Régime alimentaire en milieu sauvage
Bien qu’aucune étude alimentaire n’existe spécifiquement sur le Musaraigne dryade, sa structure et les comparaisons avec des espèces apparentées suggèrent qu’il se nourrit de petits invertébrés, de vers de terre, d’insectes et d’autres proies terrestres. Cette hypothèse concorde avec les observations d’individus en captivité du genre, qui privilégient les sauterelles et les vers. La composition précise de son régime alimentaire à l’état sauvage reste inconnue.
Reproduction et cycle de vie
La reproduction coïncide vraisemblablement avec la saison des pluies à Madagascar, qui débute en septembre. La gestation dure généralement de deux à quatre mois chez les espèces apparentées, donnant naissance à une portée de un à quatre petits. Les jeunes naissent probablement nidicoles et sont sevrés en un mois environ. Cependant, aucune donnée spécifique au Tenrec dryade, notamment sur la fréquence des portées, le moment de leur mise bas ou le comportement parental, ne semble figurer dans la littérature scientifique.

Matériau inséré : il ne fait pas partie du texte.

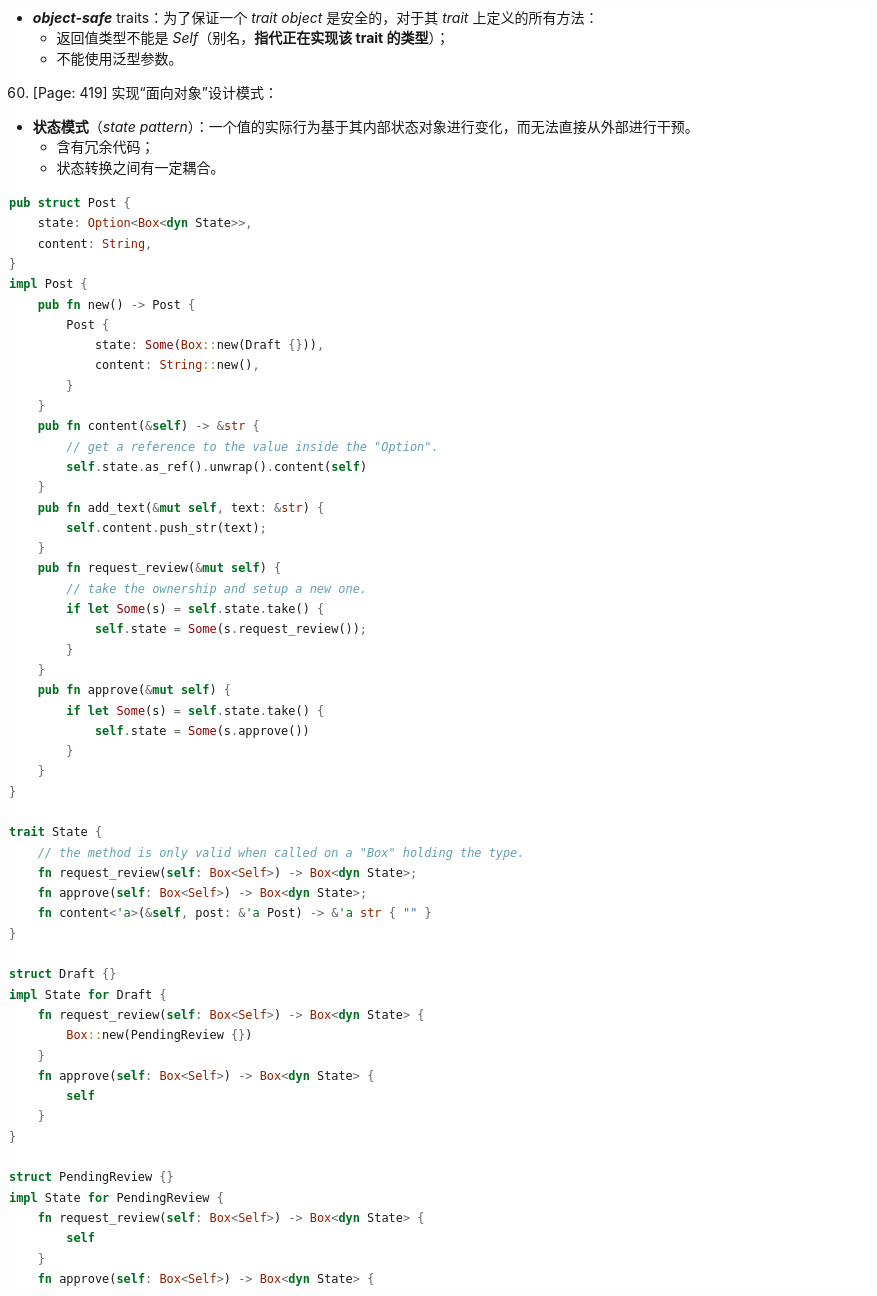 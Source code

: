* ***object-safe*** traits：为了保证一个 *trait object* 是安全的，对于其 *trait* 上定义的所有方法：
  * 返回值类型不能是 *Self*（别名，**指代正在实现该 trait 的类型**）；
  * 不能使用泛型参数。

60. [Page: 419] 实现“面向对象”设计模式：

* **状态模式**（*state pattern*）：一个值的实际行为基于其内部状态对象进行变化，而无法直接从外部进行干预。
  * 含有冗余代码；
  * 状态转换之间有一定耦合。

```rust
pub struct Post {
    state: Option<Box<dyn State>>,
    content: String,
}
impl Post {
    pub fn new() -> Post {
        Post {
            state: Some(Box::new(Draft {})),
            content: String::new(),
        }
    }
    pub fn content(&self) -> &str {
        // get a reference to the value inside the "Option".
        self.state.as_ref().unwrap().content(self)
    }
    pub fn add_text(&mut self, text: &str) {
        self.content.push_str(text);
    }
    pub fn request_review(&mut self) {
        // take the ownership and setup a new one.
        if let Some(s) = self.state.take() {
            self.state = Some(s.request_review());
        }
    }
    pub fn approve(&mut self) {
        if let Some(s) = self.state.take() {
            self.state = Some(s.approve()) 
        }
    }
}

trait State {
    // the method is only valid when called on a "Box" holding the type.
    fn request_review(self: Box<Self>) -> Box<dyn State>;
    fn approve(self: Box<Self>) -> Box<dyn State>;
    fn content<'a>(&self, post: &'a Post) -> &'a str { "" }
}

struct Draft {}
impl State for Draft {
    fn request_review(self: Box<Self>) -> Box<dyn State> {
        Box::new(PendingReview {})
    }
    fn approve(self: Box<Self>) -> Box<dyn State> { 
        self
    }
}

struct PendingReview {}
impl State for PendingReview {
    fn request_review(self: Box<Self>) -> Box<dyn State> {
        self
    }
    fn approve(self: Box<Self>) -> Box<dyn State> { 
```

Menaces et état de conservation
L’Union internationale pour la conservation de la nature (IUCN) classe cette espèce comme vulnérable en raison de son aire de répartition connue très limitée et de la disparition continue de la forêt tropicale de plaine dans le nord-est de Madagascar. Elle n’a été observée que sur un petit nombre de sites, et la déforestation à grande échelle liée à l’agriculture, à l’exploitation forestière et au développement menace gravement son habitat. Plusieurs réserves, dont Ambatovaky et Anjanaharibe-Sud, lui offrent une certaine protection, mais sa répartition géographique et la taille de sa population restent encore largement méconnues.
Cette espèce en captivité
Le Musaraigne dryade n’a jamais été maintenu en captivité. Aucun individu n’est recensé dans les zoos ou les collections privées, et aucune étude sur son élevage ou sa reproduction n’a été menée. Par conséquent, sa tolérance à la captivité et son potentiel de conservation ex situ restent à explorer.